The letter, released yesterday, is here. Interestingly, I have not been able to locate this document on the DWD website. In addition, I have not been able to locate any statistical or other quantitative analysis justifying this assessment (as of 10PM Central, on 10/7).
The standard critique — that there would be substantial job loss as a consequence of the a minimum wage hike, as argued by the Wisconsin Restaurant Association  — were trotted out. As I have noted before, the theoretical effects can go either way, and there is some evidence that the minimum wage increase effects are either small negative, or even possibly positive, on employment. 

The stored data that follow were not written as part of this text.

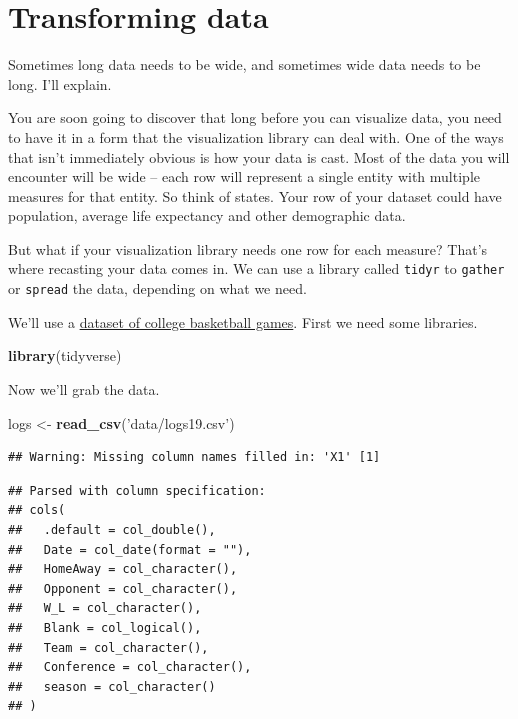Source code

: \documentclass[]{book}
\newenvironment{Shaded}{\begin{snugshade}}{\end{snugshade}}
\newcommand{\KeywordTok}[1]{\textcolor[rgb]{0.13,0.29,0.53}{\textbf{#1}}}
\newcommand{\StringTok}[1]{\textcolor[rgb]{0.31,0.60,0.02}{#1}}
\newcommand{\NormalTok}[1]{#1}
\begin{document}
\chapter{Transforming data}\label{transforming-data}

Sometimes long data needs to be wide, and sometimes wide data needs to
be long. I'll explain.

You are soon going to discover that long before you can visualize data,
you need to have it in a form that the visualization library can deal
with. One of the ways that isn't immediately obvious is how your data is
cast. Most of the data you will encounter will be wide -- each row will
represent a single entity with multiple measures for that entity. So
think of states. Your row of your dataset could have population, average
life expectancy and other demographic data.

But what if your visualization library needs one row for each measure?
That's where recasting your data comes in. We can use a library called
\texttt{tidyr} to \texttt{gather} or \texttt{spread} the data, depending
on what we need.

We'll use a
\href{https://unl.box.com/s/a8m91bro10t89watsyo13yjegb1fy009}{dataset of
college basketball games}. First we need some libraries.

\begin{Shaded}
\begin{Highlighting}[]
\KeywordTok{library}\NormalTok{(tidyverse)}
\end{Highlighting}
\end{Shaded}

Now we'll grab the data.

\begin{Shaded}
\begin{Highlighting}[]
\NormalTok{logs <-}\StringTok{ }\KeywordTok{read_csv}\NormalTok{(}\StringTok{'data/logs19.csv'}\NormalTok{)}
\end{Highlighting}
\end{Shaded}

\begin{verbatim}
## Warning: Missing column names filled in: 'X1' [1]
\end{verbatim}

\begin{verbatim}
## Parsed with column specification:
## cols(
##   .default = col_double(),
##   Date = col_date(format = ""),
##   HomeAway = col_character(),
##   Opponent = col_character(),
##   W_L = col_character(),
##   Blank = col_logical(),
##   Team = col_character(),
##   Conference = col_character(),
##   season = col_character()
## )
\end{verbatim}
\end{document}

Note that the Federal poverty threshold in 2014 for a two person household is $15730/year. If one were to work 40 hours/week for 52 weeks/year at the Wisconsin minimum wage, then gross income would equal $15080.
Update, 10/8 1:40PM Pacific: The irrepressible Rick Stryker observes that the Doyle administration determined $7.25 minimum wage as consistent with a living wage in July 2009. Well, lots has changed since 2009, including the fact that the price level has risen — a fact judiciously omitted by Mr. Stryker. Here is the minimum wage in 2009$ (and keep in mind, the CPI is plutocratic, so that it applies to upper income households). For instance, the CPI for food and beverages, which would be higher weighted for lower income households, has risen 11.9% vs. 10.9% for CPI.
Figure 3: Minimum wage in $/hour (blue) and in 2009$ (red). Deflation uses CPI-All.
Update: Here is the the 2009 Wisconsin Legislative Council Informational Memo regarding how DWD raised the minimum wage:
The Department of Workforce Development (DWD) is authorized by state statute to change the
state minimum wage through the rule promulgation process.
Despite some people’s assertions, the legislature did not pass legislation to effect this change.
You can also read more of the history of DWD’s decisionmaking here.
Update, 10/10, 9:25AM Pacific: The Legislative Council has provided a memo which outlines the authority granted to agencies to promulgate rules, including those relating to the minimum wage. The relevant portion:
The Wisconsin Constitution delegates to the legislative branch the power to make laws and assigns to the executive branch the power to enforce and execute laws. Although the legislature is highly capable of adopting public policies and setting the agenda for the state, it does not
always have the administrative expertise or resources to implement public policies. Also, the implementation and enforcement of the laws may require consideration of details and the adoption of procedures that cannot be foreseen when legislation is enacted. For these reasons the legislature has delegated to the executive branch the power to promulgate—to make known and put into effect—administrative rules.
Administrative rules have the effect of law and, as stated in the Wisconsin Statutes, are “issued by an agency to implement, interpret, or make specific legislation enforced or administered by the agency or to govern the organization or procedure of the agency.” State agencies are granted rule-making power to actualize the legislature’s public policy decisions. The administrative rules are compiled in the
Wisconsin Administrative Code…
As the history of minimum wage changes in Wisconsin makes clear, DWD can make the changes on its own, subject to clearance by the Legislature. Hence, assertions that the legislature must on its own initiate minimum wage changes, or change the determination of what constitutes a living wage, are incorrect. Authority is delegated by the Legislature to DWD (and the Legislature can override DWD).